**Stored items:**
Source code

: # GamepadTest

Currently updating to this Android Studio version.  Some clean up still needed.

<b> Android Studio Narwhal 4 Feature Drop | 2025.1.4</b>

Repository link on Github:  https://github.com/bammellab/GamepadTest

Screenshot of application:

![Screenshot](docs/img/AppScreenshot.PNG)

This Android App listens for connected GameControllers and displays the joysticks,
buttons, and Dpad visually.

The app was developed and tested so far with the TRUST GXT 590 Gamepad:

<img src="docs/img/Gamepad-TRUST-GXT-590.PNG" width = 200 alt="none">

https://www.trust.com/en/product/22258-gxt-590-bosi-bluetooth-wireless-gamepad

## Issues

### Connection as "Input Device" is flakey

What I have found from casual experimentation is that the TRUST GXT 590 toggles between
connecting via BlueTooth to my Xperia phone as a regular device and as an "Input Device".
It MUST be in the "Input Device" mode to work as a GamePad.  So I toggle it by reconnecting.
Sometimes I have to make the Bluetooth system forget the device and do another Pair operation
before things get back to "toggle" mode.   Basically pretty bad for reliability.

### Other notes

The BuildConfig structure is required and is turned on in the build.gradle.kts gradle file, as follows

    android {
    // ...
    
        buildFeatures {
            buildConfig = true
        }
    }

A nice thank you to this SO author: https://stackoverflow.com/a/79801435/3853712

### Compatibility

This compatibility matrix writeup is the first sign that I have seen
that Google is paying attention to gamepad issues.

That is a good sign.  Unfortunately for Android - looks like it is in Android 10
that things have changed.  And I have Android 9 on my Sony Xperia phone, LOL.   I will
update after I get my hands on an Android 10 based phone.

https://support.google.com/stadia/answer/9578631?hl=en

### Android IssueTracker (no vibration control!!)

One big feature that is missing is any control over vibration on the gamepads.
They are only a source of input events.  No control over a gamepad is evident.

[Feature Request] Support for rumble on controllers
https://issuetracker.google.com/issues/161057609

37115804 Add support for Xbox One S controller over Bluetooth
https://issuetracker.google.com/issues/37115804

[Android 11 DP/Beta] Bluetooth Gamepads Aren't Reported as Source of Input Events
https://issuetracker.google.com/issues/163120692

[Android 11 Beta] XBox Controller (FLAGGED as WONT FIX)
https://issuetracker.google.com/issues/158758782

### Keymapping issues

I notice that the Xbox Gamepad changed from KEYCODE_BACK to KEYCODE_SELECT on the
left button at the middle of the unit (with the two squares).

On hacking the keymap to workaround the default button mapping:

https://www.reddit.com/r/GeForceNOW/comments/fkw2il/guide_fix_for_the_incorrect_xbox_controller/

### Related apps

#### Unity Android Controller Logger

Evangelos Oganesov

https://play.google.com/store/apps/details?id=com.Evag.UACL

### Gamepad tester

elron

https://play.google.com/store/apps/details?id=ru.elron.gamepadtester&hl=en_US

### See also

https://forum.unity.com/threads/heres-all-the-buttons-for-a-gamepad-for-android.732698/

**THE TASK:** This exercise calls for every record above to be written out again exactly.

**REPLY:**
Source code

: # GamepadTest

Currently updating to this Android Studio version.  Some clean up still needed.

<b> Android Studio Narwhal 4 Feature Drop | 2025.1.4</b>

Repository link on Github:  https://github.com/bammellab/GamepadTest

Screenshot of application:

![Screenshot](docs/img/AppScreenshot.PNG)

This Android App listens for connected GameControllers and displays the joysticks,
buttons, and Dpad visually.

The app was developed and tested so far with the TRUST GXT 590 Gamepad:

<img src="docs/img/Gamepad-TRUST-GXT-590.PNG" width = 200 alt="none">

https://www.trust.com/en/product/22258-gxt-590-bosi-bluetooth-wireless-gamepad

## Issues

### Connection as "Input Device" is flakey

What I have found from casual experimentation is that the TRUST GXT 590 toggles between
connecting via BlueTooth to my Xperia phone as a regular device and as an "Input Device".
It MUST be in the "Input Device" mode to work as a GamePad.  So I toggle it by reconnecting.
Sometimes I have to make the Bluetooth system forget the device and do another Pair operation
before things get back to "toggle" mode.   Basically pretty bad for reliability.

### Other notes

The BuildConfig structure is required and is turned on in the build.gradle.kts gradle file, as follows

    android {
    // ...
    
        buildFeatures {
            buildConfig = true
        }
    }

A nice thank you to this SO author: https://stackoverflow.com/a/79801435/3853712

### Compatibility

This compatibility matrix writeup is the first sign that I have seen
that Google is paying attention to gamepad issues.

That is a good sign.  Unfortunately for Android - looks like it is in Android 10
that things have changed.  And I have Android 9 on my Sony Xperia phone, LOL.   I will
update after I get my hands on an Android 10 based phone.

https://support.google.com/stadia/answer/9578631?hl=en

### Android IssueTracker (no vibration control!!)

One big feature that is missing is any control over vibration on the gamepads.
They are only a source of input events.  No control over a gamepad is evident.

[Feature Request] Support for rumble on controllers
https://issuetracker.google.com/issues/161057609

37115804 Add support for Xbox One S controller over Bluetooth
https://issuetracker.google.com/issues/37115804

[Android 11 DP/Beta] Bluetooth Gamepads Aren't Reported as Source of Input Events
https://issuetracker.google.com/issues/163120692

[Android 11 Beta] XBox Controller (FLAGGED as WONT FIX)
https://issuetracker.google.com/issues/158758782

### Keymapping issues

I notice that the Xbox Gamepad changed from KEYCODE_BACK to KEYCODE_SELECT on the
left button at the middle of the unit (with the two squares).

On hacking the keymap to workaround the default button mapping:

https://www.reddit.com/r/GeForceNOW/comments/fkw2il/guide_fix_for_the_incorrect_xbox_controller/

### Related apps

#### Unity Android Controller Logger

Evangelos Oganesov

https://play.google.com/store/apps/details?id=com.Evag.UACL

### Gamepad tester

elron

https://play.google.com/store/apps/details?id=ru.elron.gamepadtester&hl=en_US

### See also

https://forum.unity.com/threads/heres-all-the-buttons-for-a-gamepad-for-android.732698/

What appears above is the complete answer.